Evaluate $\int\limits_0^{\infty}\frac{\sin x}{x}\, dx$ How can I evaluate the following improper integral:   
$$ \int\limits_0^{\infty}\frac{\sin x}{x}\, dx$$  
I have tried to evaluate this by integration by parts but failed. Please help
 A: The integral is convergent by Dirichlet's test. We may notice that 
$$ I=\frac{1}{2}\int_{-\infty}^{+\infty}\frac{\sin x}{x}\,dx = \frac{1}{2}\int_{-\pi/2}^{\pi/2}\sin(x)\cdot\color{green}{\left[\frac{1}{x}+\sum_{n\geq 1}(-1)^n\left(\frac{1}{x+n\pi}+\frac{1}{x-n\pi}\right)\right]}dx\tag{1}$$
hence it is enough to understand what kind of function is the green function.

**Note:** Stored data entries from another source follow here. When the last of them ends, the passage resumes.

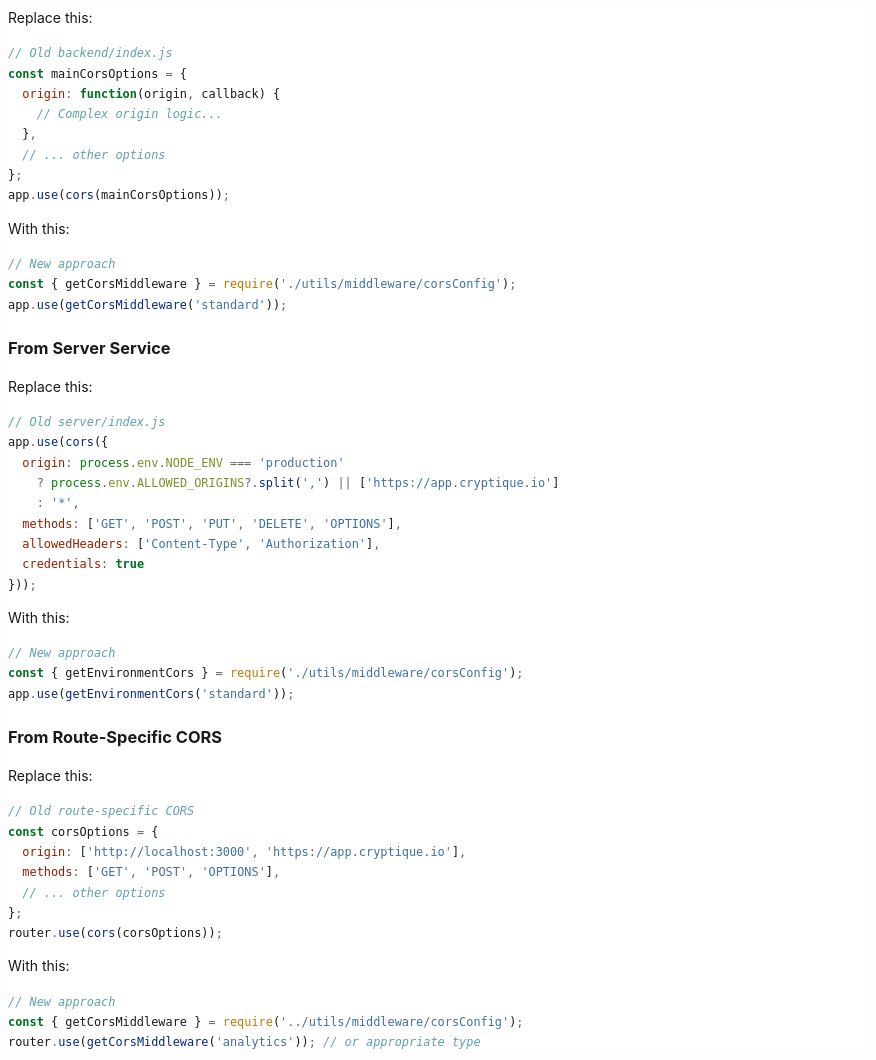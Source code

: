 Replace this:
```javascript
// Old backend/index.js
const mainCorsOptions = {
  origin: function(origin, callback) {
    // Complex origin logic...
  },
  // ... other options
};
app.use(cors(mainCorsOptions));
```

With this:
```javascript
// New approach
const { getCorsMiddleware } = require('./utils/middleware/corsConfig');
app.use(getCorsMiddleware('standard'));
```

### From Server Service

Replace this:
```javascript
// Old server/index.js
app.use(cors({
  origin: process.env.NODE_ENV === 'production' 
    ? process.env.ALLOWED_ORIGINS?.split(',') || ['https://app.cryptique.io'] 
    : '*',
  methods: ['GET', 'POST', 'PUT', 'DELETE', 'OPTIONS'],
  allowedHeaders: ['Content-Type', 'Authorization'],
  credentials: true
}));
```

With this:
```javascript
// New approach
const { getEnvironmentCors } = require('./utils/middleware/corsConfig');
app.use(getEnvironmentCors('standard'));
```

### From Route-Specific CORS

Replace this:
```javascript
// Old route-specific CORS
const corsOptions = {
  origin: ['http://localhost:3000', 'https://app.cryptique.io'],
  methods: ['GET', 'POST', 'OPTIONS'],
  // ... other options
};
router.use(cors(corsOptions));
```

With this:
```javascript
// New approach
const { getCorsMiddleware } = require('../utils/middleware/corsConfig');
router.use(getCorsMiddleware('analytics')); // or appropriate type
```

By the Weierstrass product for the sine function:
$$ \sin(x) = x\cdot\prod_{n\geq 1}\left(1-\frac{x^2}{n^2\pi^2}\right)\tag{2}$$
and by considering the logarithmic derivative of both sides:
$$ \cot(x) = \frac{1}{x}+\sum_{n\geq 1}\left(\frac{1}{x+n\pi}+\frac{1}{x-n\pi}\right) \tag{3} $$
that leads to:
$$ \frac{1}{\sin(x)}=\frac{1}{x}+\sum_{n\geq 1}(-1)^n\left(\frac{1}{x+n\pi}+\frac{1}{x-n\pi}\right)\tag{4} $$
that is exactly the green function. It follows that:
$$ I = \frac{1}{2}\int_{-\pi/2}^{\pi/2}\frac{\sin x}{\sin x}\,dx = \color{red}{\frac{\pi}{2}}.\tag{5} $$
This is an explanation of qoqosz' answer here.
A: you define the function
$$F(t)=\int_0^\infty \frac{\sin x}{x}e^{-xt}dx$$
you show that $F$ satisfies a simple differential equation.
you find $F(t)$
and $F(0)$ gives you the result $\frac{\pi}{2}$.